The enormous power outage in India has focused attention (and anxiety) on the electrical grid as key infrastructure for economic growth. More than 600 million people without power for three days! 

A blackout of such scale could not happen in the United States. For one thing, we don't have 600 million people. And America's electrical grid is certainly much more resilient than the one in India, a still-developing country with ineffective governments.

Still, as The Washington Post reports today, "Aging power grid on overload as U.S. demands more electricity."

At CNBC, Jim Cramer asked Thomas F. Farrell II, Chairman, President & CEO of Dominion Resources, about India. Could the same thing happen in the United States? Farrell responded:

Our system has a lot more rigor to it and partly because we have reserve margins, meaning we have more power stations than we need to run at any particular moment in time, so that if a power station goes out, there's a back-up to help keep the grid stable. They don't have that much excess power in India, and when they get to the root cause, they'll probably find that was somewhere in there.

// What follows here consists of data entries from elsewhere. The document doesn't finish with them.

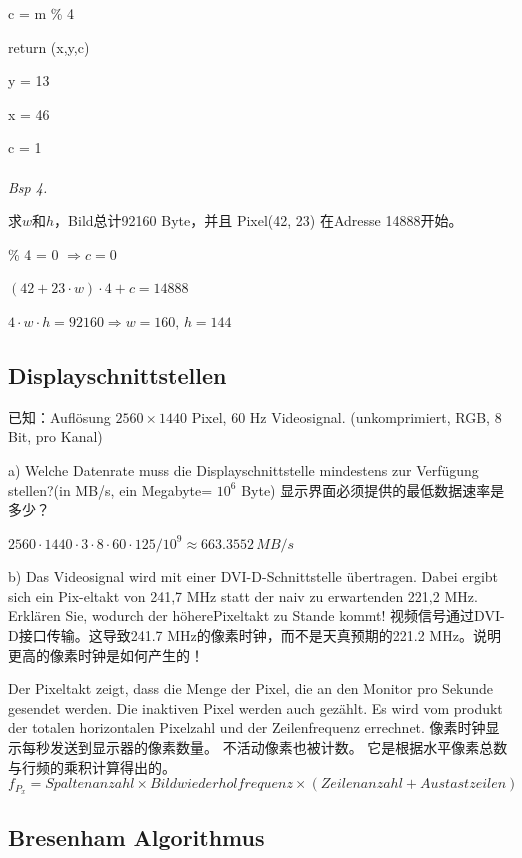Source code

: \documentclass[fleqn]{article}
\begin{document}
\indent\indent\indent c = m \% 4

\indent\indent\indent return (x,y,c)

\indent\indent y = 13

\indent\indent x = 46

\indent\indent c = 1
\\
\\
\noindent\textit{Bsp 4.}

求$w$和$h$，Bild总计92160 Byte，并且 Pixel(42, 23) 在Adresse 14888开始。

\indent{}\% 4 = 0 $\Rightarrow c=0$

\indent\indent $(42+23\cdot w)\cdot 4 +c=14888$

\indent\indent $4\cdot w\cdot h=92160\Rightarrow w=160,\,h=144$

\subsection{Displayschnittstellen}

\noindent 已知：Auflösung $2560\times 1440$ Pixel, 60 Hz Videosignal. (unkomprimiert, RGB, 8 Bit, pro Kanal)

a) Welche Datenrate muss die Displayschnittstelle mindestens zur Verfügung stellen?(in MB/s, ein Megabyte= $10^6$ Byte) 显示界面必须提供的最低数据速率是多少？

$2560\cdot 1440\cdot 3\cdot 8\cdot 60\cdot 125/10^9 \approx 663.3552\, MB/s$

b) Das Videosignal wird mit einer DVI-D-Schnittstelle übertragen. Dabei ergibt sich ein Pix-eltakt von 241,7 MHz statt der naiv zu erwartenden 221,2 MHz. Erklären Sie, wodurch der höherePixeltakt zu Stande kommt! 视频信号通过DVI-D接口传输。这导致241.7 MHz的像素时钟，而不是天真预期的221.2 MHz。说明更高的像素时钟是如何产生的！

Der Pixeltakt zeigt, dass die Menge der Pixel, die an den Monitor pro Sekunde gesendet werden. Die inaktiven Pixel werden auch gezählt. Es wird vom produkt der totalen horizontalen Pixelzahl und der Zeilenfrequenz errechnet.
像素时钟显示每秒发送到显示器的像素数量。 不活动像素也被计数。 它是根据水平像素总数与行频的乘积计算得出的。
$$f_{P_x}=Spaltenanzahl \times Bildwiederholfrequenz \times (Zeilenanzahl + Austastzeilen)$$

\subsection{Bresenham Algorithmus}
\end{document}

Other topics of the interview included Dominion Resources' plans to develop a liquefied natural gas export terminal at the existing LNG terminal in Cove Point, Maryland. (Washington Post editorial, May 6, 2012, "Cove Point means business.") Farrell also touched on coal, noting Dominion just put into operation a super-clean power plant in Virginia. See "Dominion Virginia Power Begins Commercial Operations At Virginia City Hybrid Energy Center."